# Terrova advice?



## Skram (Feb 8, 2019)

Can't speak for longevity since I've only been using mine a few months, but spot lock is a total game changer for me. Changed my solo fishing game. Worth every penny.


----------



## Bill Payne (May 22, 2018)

Is it 


Skram said:


> Can't speak for longevity since I've only been using mine a few months, but spot lock is a total game changer for me. Changed my solo fishing game. Worth every penny.


Is it because there’s so much less to do when trying to stay on a spot solo? Also, what about noise when spot lock is on. Does it spook fish?


----------



## Skram (Feb 8, 2019)

Yes, it’s super nice to not have to worry about anything and just stay put no matter what the depth is. I had spot lock on the other day and had reds and trout eat right at the boat. Of course that may not always be the case depending on where you are but it is very quiet. I fish a lot of docklights and jetties and I don’t know how I ever did it without.


----------



## Bill Payne (May 22, 2018)

Skram said:


> Yes, it’s super nice to not have to worry about anything and just stay put no matter what the depth is. I had spot lock on the other day and had reds and trout eat right at the boat. Of course that may not always be the case depending on where you are but it is very quiet. I fish a lot of docklights and jetties and I don’t know how I ever did it without.


I can see that, especially at a jetty or dock light.

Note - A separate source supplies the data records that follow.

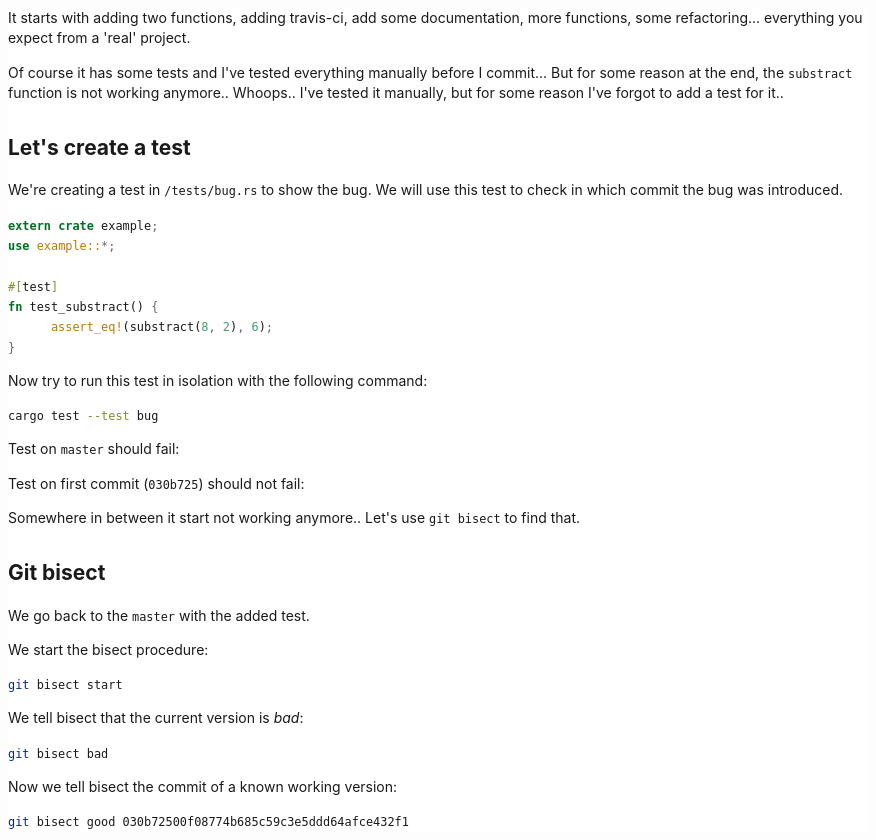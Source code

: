 It starts with adding two functions, adding travis-ci, add some documentation, more functions, some refactoring... everything you expect from a 'real' project.

Of course it has some tests and I've tested everything manually before I commit... But for some reason at the end, the `substract` function is not working anymore..
Whoops.. I've tested it manually, but for some reason I've forgot to add a test for it..

## Let's create a test

We're creating a test in `/tests/bug.rs` to show the bug.
We will use this test to check in which commit the bug was introduced.

```rust
extern crate example;
use example::*;

#[test]
fn test_substract() {
      assert_eq!(substract(8, 2), 6);
}
```

Now try to run this test in isolation with the following command:
```bash
cargo test --test bug
```

Test on `master` should fail:
<asciinema-player src="/2019/03/13/git-bisect/git-bisect-1.json"
  cols="166" rows="18">
</asciinema-player>

Test on first commit (`030b725`) should not fail:
<asciinema-player src="/2019/03/13/git-bisect/git-bisect-2.json"
  cols="166" rows="18">
</asciinema-player>

Somewhere in between it start not working anymore.. Let's use `git bisect` to find that.

## Git bisect
We go back to the `master` with the added test.

We start the bisect procedure:

```bash
git bisect start
```

We tell bisect that the current version is *bad*:
```bash
git bisect bad
```

Now we tell bisect the commit of a known working version:
```bash
git bisect good 030b72500f08774b685c59c3e5ddd64afce432f1
```
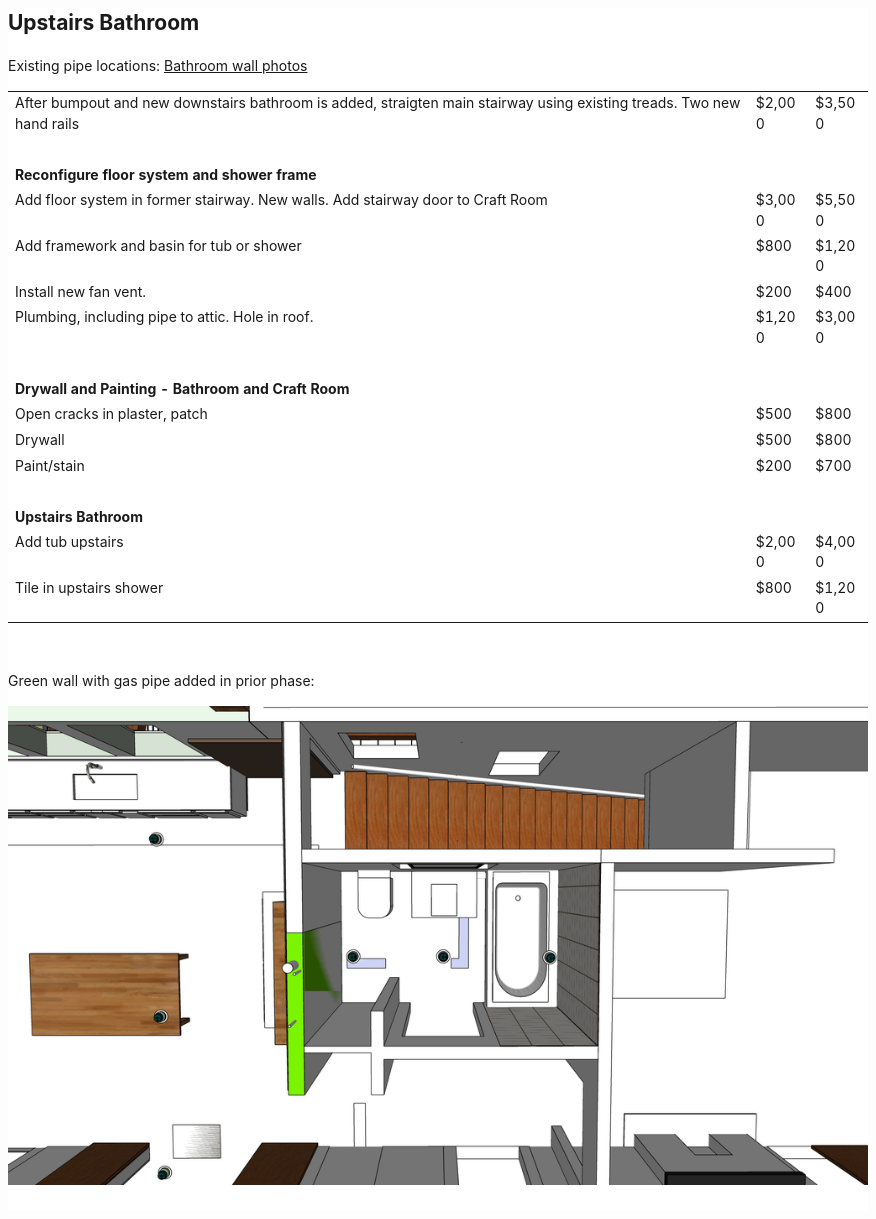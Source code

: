 
## Upstairs Bathroom  

Existing pipe locations: [Bathroom wall photos](https://docs.google.com/document/d/1J0A26a7-Dvm3mscBRTSgxIeMxft11VZoRADT_unegkE/edit?usp=sharing)  

|  |||
|---|---|---|
| After bumpout and new downstairs bathroom is added, straigten main stairway using existing treads. Two new hand rails | $2,000 | $3,500 |
| &nbsp; |||
| **Reconfigure floor system and shower frame** | | |
| Add floor system in former stairway. New walls. Add stairway door to Craft Room | $3,000 | $5,500 |
| Add framework and basin for tub or shower | $800 | $1,200 |
| Install new fan vent. | $200 | $400 |
| Plumbing, including pipe to attic. Hole in roof. | $1,200 | $3,000 |  
| &nbsp; |||
| **Drywall and Painting - Bathroom and Craft Room** | | |
| Open cracks in plaster, patch | $500 | $800 |
| Drywall | $500| $800 |  
| Paint/stain | $200 | $700 |
| &nbsp; |||
| **Upstairs Bathroom** | | |
| Add tub upstairs | $2,000 | $4,000 |
| Tile in upstairs shower | $800 | $1,200 |

<br>

Green wall with gas pipe added in prior phase:  

<a href="../bathroom/upstairs/img/upstairs-bathroom.jpg"><img src="../bathroom/upstairs/img/upstairs-bathroom.jpg" style="width:100%; max-width: 1200px"></a><br><br>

Which remote do you have, the full color screen or the black and white?


----------



## lemaymiami (Feb 9, 2007)

We installed a 24v. Terrova on my old Maverick last fall and as noted above it's been a game changer... Without a doubt it can do more than I need -but for a freshwater tournament type those extra goodies are probably well worth having. The feature I use the most is the spot lock - and, as noted above, it's been a game changer. At night I'm able to station my skiff up under a bridge with a current flow, about 15 or 20 feet back from the shadow line and just hang out waiting for small to medium tarpon to come by. No signs yet that they even notice us.. In big rivers that drain into the Gulf coast out of Flamingo we're able to use the spot lock all day long (instead of anchoring) while live baiting or tossing lures at big tarpon - and getting bites within 70 feet -no problem... In small rivers though, we only use the troller to get into position then shut down and either stake or anchor up... 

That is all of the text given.